[cgl_discussion] AEM analysis summary

Frederic Rossi (LMC) Frederic.Rossi at ericsson.ca
Thu Apr 3 07:34:17 PST 2003

Hi Dave,

Your document is pretty interesting and your analysis of AEM is mostly
correct. But I have some first comments and questions.
Most of them are to clarify the situation about AEM and the other
ones are to understand your proposal.

Dave Olien wrote:

     > AEM implements an event delivery mechanism that meets many of OSDL's
     > requirements for such a mechanism.  However, the implementation seems
     > highly optimized for a specific set of applications.

AEM is really not optimized, but it targets telecom and distributed
applications. This is what is needed, no??

On the other side, it exports a so simple API to the user compared to
most mechanisms that it can be used for every-day programming tasks.

AEM is generic. It can be used for any kind of event notification.
What is provided (socket and timers) is really a small subset of
what it is possible to do:

For example you could use AEM for device driver initialization (then
the callback is the initialization code in user space), for overload
notification (a callback is executed when the system load reach some
value), memory location monitoring. Since AEM manage the asynchronous
execution of processes, it is also possible to provide load balancing
at the process level. For example a system could decide not to execute
some processes (event handlers) depending on the system load.
AEM can be use either for streaming or for sporadic flow of data.

     > Since the optimization
     > is done intrusively in the kernel, the chance for mainline acceptance
     > is zero. As such, it is more intrusive into the kernel than is
     > for OSDL.

What is the acceptable level of "intrusiveness" for OSDL???

     > There are also indications that the AEM implementation is still
     > of a prototype, as evidenced by some unused code in the kernel.

No. AEM is a research project and a work in progress. Plenty of
work is to be done and all contributions are welcome.

     > A less optimized implementation that accomplishes most of what AEM
     > implements could be implemented using user-mode libraries and

Less optimized? you mean less capable.
Because epoll is not a generic mechanism it is a replacement for
select().Also, I haven't read anything saing that epoll would evolved
into a generic event mechanism. I'm not even sure it would be desirable.

For example, how to provide asynchronous notification with epoll when
a socket is closing or a socket state is changing?
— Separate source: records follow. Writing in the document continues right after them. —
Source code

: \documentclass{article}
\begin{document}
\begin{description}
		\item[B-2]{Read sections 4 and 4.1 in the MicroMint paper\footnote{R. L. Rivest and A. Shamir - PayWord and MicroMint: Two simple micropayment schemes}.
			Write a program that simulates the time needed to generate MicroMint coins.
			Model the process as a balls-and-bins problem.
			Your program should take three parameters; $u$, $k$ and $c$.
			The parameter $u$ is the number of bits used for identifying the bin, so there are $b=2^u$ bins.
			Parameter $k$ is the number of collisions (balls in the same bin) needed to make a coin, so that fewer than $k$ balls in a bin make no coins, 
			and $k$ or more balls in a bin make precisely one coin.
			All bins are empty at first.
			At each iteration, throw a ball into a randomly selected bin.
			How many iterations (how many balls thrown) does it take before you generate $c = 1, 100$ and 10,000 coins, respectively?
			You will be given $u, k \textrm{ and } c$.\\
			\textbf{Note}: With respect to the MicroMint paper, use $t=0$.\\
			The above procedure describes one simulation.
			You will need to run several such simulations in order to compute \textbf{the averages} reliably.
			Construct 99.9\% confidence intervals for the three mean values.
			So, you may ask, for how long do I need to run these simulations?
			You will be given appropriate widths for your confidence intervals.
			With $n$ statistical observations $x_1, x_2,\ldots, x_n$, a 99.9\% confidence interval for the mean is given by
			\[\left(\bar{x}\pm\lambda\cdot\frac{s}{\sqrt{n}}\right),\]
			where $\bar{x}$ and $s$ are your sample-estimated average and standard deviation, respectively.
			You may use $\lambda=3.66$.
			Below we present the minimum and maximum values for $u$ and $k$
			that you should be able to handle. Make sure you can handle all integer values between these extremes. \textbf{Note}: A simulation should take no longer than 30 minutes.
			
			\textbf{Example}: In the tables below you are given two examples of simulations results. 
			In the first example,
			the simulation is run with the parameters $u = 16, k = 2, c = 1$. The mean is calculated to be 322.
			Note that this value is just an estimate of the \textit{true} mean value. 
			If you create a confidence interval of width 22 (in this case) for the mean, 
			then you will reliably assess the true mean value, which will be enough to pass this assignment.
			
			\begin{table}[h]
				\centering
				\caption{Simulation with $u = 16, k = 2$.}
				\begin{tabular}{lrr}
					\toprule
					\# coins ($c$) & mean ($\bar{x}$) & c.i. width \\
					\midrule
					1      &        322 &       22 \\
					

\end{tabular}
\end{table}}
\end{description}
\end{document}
A generic epoll would
become as intrusive as AEM.

AEM is really generic. Adding new notifications with AEM is just a
matter of adding a wait-queue to the right structure and a wakeup to
the right place into the code. Basically two lines of code.

The corresponding system call (or whatever) is located at the kernel
level but doesn't polute the kernel structures. I admit this is some
code to write but it could be easily pushed into modules. In the
requirement document I have written for Low Level Asyn Events I proposed
a different API for AEM system calls which could fit very well with
modules (this is ~2000 lines out of the patch). I still have not
received any comment on this.

On the other side, we really think that AEM is a good complement to
other mechanisms, either select or epoll. So please don't see it as a
replacement to epoll, or epoll as an alternative to AEM.

     > It would be useful to have source code for a few simple applications
     > that use the AEM API.  This could include code for measuring
     > code used for regression testing, etc.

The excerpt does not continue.